Querida Nadia Comaneci, una vez más has despertado mis ganas infantiles de empolvarme las manos con maicena para ir al lugar más vacío de la casa, mirar atenta a lo lejos y saltar entregada. Saltar en el sitio como casi la única opción ante la realidad de no haber aprendido nunca a ejecutar tus impecables remontes con los que soñaba de niña. Eso si, siempre con una atención especial en el gesto, además de un aterrizaje digno en firmeza y gracia para terminar mostrando contenta el final de mi ejercicio olímpico de suelo al público imaginario en mi salón.

 

Hoy vuelvo a observar tu presencia tranquila, tu cuerpo grácil, exquisito en las medidas de fuerza y elasticidad. Todo muy claro y legible desplazándote por el tatami hasta nosotros y reflexiono:

 

¿Qué ha pasado con la gimnasia artística de hoy? ¿qué pasa hoy con los cuerpos? ¿qué se le exige a un cuerpo en el 2016? ¿qué se espera de un cuerpo? ¿del cuerpo de una gimnasta?

 

La gimnasia del 2016 ha cambiado, parece que los cuerpo tienen un ritmo más capitalista.
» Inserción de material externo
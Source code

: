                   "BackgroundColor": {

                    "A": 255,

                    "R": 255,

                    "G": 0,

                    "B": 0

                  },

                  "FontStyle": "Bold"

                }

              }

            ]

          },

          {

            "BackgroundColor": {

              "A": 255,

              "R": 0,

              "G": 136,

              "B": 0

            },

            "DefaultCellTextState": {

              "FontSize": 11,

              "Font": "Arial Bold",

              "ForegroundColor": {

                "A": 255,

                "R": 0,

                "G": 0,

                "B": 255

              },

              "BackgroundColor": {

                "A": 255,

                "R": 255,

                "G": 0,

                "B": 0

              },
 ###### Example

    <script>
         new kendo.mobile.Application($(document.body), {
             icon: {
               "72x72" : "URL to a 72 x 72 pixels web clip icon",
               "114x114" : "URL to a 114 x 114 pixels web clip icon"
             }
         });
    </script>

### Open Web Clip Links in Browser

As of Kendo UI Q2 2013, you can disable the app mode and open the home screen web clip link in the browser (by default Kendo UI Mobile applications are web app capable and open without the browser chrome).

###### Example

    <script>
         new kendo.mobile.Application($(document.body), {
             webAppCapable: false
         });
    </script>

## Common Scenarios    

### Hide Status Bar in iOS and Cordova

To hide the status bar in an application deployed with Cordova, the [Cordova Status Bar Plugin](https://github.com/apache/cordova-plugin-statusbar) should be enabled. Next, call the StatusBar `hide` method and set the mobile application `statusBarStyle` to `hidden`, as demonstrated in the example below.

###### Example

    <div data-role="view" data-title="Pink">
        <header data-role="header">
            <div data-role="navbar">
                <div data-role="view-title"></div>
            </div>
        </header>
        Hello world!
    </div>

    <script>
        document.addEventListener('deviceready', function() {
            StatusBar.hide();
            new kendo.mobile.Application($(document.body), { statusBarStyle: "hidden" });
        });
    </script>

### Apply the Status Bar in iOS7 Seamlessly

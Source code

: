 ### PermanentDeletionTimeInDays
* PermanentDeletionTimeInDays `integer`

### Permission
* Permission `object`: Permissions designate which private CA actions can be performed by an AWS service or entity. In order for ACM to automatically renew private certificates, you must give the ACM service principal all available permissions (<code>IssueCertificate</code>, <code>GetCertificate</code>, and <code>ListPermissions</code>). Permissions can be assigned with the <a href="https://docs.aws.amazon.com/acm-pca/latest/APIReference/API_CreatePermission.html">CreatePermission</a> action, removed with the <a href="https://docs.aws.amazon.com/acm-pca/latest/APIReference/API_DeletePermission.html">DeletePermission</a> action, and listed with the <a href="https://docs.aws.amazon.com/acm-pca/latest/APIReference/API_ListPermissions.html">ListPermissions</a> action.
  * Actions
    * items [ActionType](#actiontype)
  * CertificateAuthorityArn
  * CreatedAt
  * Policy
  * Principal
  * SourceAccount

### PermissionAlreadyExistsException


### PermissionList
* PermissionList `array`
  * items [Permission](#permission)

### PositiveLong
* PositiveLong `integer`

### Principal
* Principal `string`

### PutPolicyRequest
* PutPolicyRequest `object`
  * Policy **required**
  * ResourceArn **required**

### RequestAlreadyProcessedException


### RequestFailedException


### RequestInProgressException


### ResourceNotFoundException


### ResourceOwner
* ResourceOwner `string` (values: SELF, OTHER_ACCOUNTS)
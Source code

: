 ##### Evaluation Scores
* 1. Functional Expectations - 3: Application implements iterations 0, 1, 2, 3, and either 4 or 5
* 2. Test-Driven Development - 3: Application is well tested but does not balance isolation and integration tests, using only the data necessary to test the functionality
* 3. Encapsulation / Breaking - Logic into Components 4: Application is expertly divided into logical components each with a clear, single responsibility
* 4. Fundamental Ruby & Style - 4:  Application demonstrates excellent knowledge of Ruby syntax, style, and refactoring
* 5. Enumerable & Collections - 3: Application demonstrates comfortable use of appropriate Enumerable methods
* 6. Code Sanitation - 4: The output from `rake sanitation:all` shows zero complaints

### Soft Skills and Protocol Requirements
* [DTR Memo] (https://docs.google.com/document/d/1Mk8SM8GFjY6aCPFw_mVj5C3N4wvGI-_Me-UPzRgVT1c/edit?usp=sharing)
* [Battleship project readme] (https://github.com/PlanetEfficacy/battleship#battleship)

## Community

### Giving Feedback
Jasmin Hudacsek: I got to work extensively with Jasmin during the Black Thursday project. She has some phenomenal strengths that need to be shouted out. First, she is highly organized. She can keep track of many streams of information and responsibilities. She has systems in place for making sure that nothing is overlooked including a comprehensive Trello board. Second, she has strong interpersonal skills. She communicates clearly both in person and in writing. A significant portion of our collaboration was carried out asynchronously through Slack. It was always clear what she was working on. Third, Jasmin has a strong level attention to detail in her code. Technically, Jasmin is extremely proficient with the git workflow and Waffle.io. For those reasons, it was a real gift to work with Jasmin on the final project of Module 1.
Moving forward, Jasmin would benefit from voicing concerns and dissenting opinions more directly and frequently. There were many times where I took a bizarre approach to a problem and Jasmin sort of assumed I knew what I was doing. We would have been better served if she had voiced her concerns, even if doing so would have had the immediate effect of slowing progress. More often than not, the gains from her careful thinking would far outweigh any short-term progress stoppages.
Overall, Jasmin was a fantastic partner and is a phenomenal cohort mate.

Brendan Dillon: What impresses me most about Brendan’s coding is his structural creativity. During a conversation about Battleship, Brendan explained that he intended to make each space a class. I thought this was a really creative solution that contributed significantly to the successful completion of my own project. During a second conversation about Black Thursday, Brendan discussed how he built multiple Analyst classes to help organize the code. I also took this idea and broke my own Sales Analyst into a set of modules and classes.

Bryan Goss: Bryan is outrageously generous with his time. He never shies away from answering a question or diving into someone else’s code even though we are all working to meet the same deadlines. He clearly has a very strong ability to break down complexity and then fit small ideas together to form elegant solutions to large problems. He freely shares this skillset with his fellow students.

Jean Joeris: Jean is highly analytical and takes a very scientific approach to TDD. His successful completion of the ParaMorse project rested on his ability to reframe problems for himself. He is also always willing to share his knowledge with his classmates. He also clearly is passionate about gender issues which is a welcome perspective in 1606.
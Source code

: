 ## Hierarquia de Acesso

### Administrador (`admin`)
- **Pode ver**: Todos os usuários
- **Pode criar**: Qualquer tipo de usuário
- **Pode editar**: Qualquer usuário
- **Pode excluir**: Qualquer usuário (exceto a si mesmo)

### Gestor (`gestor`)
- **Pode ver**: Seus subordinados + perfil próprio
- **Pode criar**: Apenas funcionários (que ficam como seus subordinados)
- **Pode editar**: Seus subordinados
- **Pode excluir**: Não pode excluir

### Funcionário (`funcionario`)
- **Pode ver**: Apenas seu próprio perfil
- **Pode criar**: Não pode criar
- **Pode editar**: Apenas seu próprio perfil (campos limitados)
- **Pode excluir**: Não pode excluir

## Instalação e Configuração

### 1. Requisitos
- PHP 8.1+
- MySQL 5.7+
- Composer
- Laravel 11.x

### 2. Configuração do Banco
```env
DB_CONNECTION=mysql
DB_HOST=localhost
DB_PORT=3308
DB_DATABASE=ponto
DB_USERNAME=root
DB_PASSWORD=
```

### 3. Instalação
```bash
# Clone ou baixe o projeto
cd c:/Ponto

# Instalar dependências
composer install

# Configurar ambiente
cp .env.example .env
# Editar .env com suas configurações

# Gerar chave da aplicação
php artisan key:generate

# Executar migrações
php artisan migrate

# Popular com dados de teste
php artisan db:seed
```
Son más rápidos, casi no hay tiempo para los detalles. Los brazos y las piernas están más hinchados por el estrés. Parece que la gimnasia del 2016 se adapta bien a la voracidad de nuestro sistema… Lo siento, me quedo con Nadia y ese tiempo expandido que permite mirar sin estrés cada uno de sus gestos.